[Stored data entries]
________

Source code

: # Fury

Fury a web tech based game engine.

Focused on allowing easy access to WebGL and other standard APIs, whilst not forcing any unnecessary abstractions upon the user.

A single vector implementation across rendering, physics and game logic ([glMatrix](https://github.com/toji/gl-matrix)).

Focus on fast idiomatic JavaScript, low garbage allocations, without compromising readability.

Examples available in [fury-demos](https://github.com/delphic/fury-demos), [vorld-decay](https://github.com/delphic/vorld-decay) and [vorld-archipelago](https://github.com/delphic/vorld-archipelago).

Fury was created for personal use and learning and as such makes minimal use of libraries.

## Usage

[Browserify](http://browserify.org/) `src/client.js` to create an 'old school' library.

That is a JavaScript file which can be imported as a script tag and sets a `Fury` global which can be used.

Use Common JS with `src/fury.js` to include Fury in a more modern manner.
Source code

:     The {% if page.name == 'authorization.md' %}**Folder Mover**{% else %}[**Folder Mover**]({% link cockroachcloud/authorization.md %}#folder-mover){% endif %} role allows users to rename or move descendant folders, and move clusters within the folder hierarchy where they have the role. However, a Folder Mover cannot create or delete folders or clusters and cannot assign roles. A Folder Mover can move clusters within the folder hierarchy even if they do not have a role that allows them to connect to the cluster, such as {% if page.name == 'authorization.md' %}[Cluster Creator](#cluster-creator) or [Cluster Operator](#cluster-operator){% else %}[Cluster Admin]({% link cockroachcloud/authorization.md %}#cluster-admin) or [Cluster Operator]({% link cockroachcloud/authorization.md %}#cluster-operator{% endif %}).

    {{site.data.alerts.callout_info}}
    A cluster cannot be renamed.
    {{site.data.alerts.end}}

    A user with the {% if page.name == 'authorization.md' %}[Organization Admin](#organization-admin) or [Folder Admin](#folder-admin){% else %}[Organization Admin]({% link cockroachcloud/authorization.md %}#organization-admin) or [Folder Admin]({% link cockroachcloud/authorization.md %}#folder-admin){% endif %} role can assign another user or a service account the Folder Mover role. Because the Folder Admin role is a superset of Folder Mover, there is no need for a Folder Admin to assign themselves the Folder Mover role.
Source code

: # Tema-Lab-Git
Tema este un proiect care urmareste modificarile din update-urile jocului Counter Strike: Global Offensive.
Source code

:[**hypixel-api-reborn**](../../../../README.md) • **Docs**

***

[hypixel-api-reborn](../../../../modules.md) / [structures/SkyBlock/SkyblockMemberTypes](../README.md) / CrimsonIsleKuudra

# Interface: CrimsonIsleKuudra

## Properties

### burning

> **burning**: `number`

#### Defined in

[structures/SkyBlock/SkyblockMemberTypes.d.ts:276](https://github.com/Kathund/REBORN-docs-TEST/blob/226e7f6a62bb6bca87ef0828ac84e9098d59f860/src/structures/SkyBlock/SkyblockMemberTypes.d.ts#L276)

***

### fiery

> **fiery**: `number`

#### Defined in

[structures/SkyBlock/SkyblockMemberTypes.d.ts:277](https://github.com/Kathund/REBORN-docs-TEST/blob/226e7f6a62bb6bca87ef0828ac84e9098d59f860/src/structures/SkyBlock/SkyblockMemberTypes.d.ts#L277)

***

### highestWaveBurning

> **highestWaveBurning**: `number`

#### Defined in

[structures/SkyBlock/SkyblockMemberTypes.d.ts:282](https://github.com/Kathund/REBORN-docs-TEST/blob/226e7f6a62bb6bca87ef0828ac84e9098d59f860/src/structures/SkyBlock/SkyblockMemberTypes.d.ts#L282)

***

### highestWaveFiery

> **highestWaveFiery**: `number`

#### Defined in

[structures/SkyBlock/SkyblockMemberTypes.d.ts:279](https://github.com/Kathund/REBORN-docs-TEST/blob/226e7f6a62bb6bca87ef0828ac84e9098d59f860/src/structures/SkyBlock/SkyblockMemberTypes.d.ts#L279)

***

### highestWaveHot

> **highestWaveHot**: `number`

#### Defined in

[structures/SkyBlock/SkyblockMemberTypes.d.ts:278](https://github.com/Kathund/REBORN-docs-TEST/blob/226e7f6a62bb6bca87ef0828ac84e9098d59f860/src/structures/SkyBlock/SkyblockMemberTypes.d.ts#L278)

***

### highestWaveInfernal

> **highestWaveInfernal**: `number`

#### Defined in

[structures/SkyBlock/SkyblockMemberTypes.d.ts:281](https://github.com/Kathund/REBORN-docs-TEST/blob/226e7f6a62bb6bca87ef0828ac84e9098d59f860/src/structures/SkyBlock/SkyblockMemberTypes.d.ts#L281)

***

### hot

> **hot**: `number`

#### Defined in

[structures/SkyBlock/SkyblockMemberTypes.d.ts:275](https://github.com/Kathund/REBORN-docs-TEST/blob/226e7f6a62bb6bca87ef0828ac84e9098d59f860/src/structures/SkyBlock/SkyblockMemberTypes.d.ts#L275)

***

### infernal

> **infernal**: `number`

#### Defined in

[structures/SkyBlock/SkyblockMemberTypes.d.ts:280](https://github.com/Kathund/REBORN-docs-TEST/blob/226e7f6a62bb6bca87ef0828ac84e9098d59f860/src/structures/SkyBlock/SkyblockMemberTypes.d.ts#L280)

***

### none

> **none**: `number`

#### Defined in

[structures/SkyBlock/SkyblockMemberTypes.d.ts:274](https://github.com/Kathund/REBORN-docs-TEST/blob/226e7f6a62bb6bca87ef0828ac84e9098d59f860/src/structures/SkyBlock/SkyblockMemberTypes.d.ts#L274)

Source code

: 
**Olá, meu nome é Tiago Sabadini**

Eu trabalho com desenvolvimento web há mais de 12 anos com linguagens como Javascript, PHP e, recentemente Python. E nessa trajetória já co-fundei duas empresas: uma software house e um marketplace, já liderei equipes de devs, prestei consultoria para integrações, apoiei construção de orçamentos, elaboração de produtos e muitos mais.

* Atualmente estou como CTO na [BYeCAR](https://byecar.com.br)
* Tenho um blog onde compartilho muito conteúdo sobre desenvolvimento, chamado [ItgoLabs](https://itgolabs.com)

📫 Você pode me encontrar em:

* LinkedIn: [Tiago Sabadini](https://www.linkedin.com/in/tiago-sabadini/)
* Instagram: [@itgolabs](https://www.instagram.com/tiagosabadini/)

________

DIRECTIONS: Would you print exactly the lines from the first line of the entries above through the line that has "A single vector", both included, and stop there?

OUTPUT FOR THIS TASK:
Source code

: # Fury

Fury a web tech based game engine.

Focused on allowing easy access to WebGL and other standard APIs, whilst not forcing any unnecessary abstractions upon the user.

A single vector implementation across rendering, physics and game logic ([glMatrix](https://github.com/toji/gl-matrix)).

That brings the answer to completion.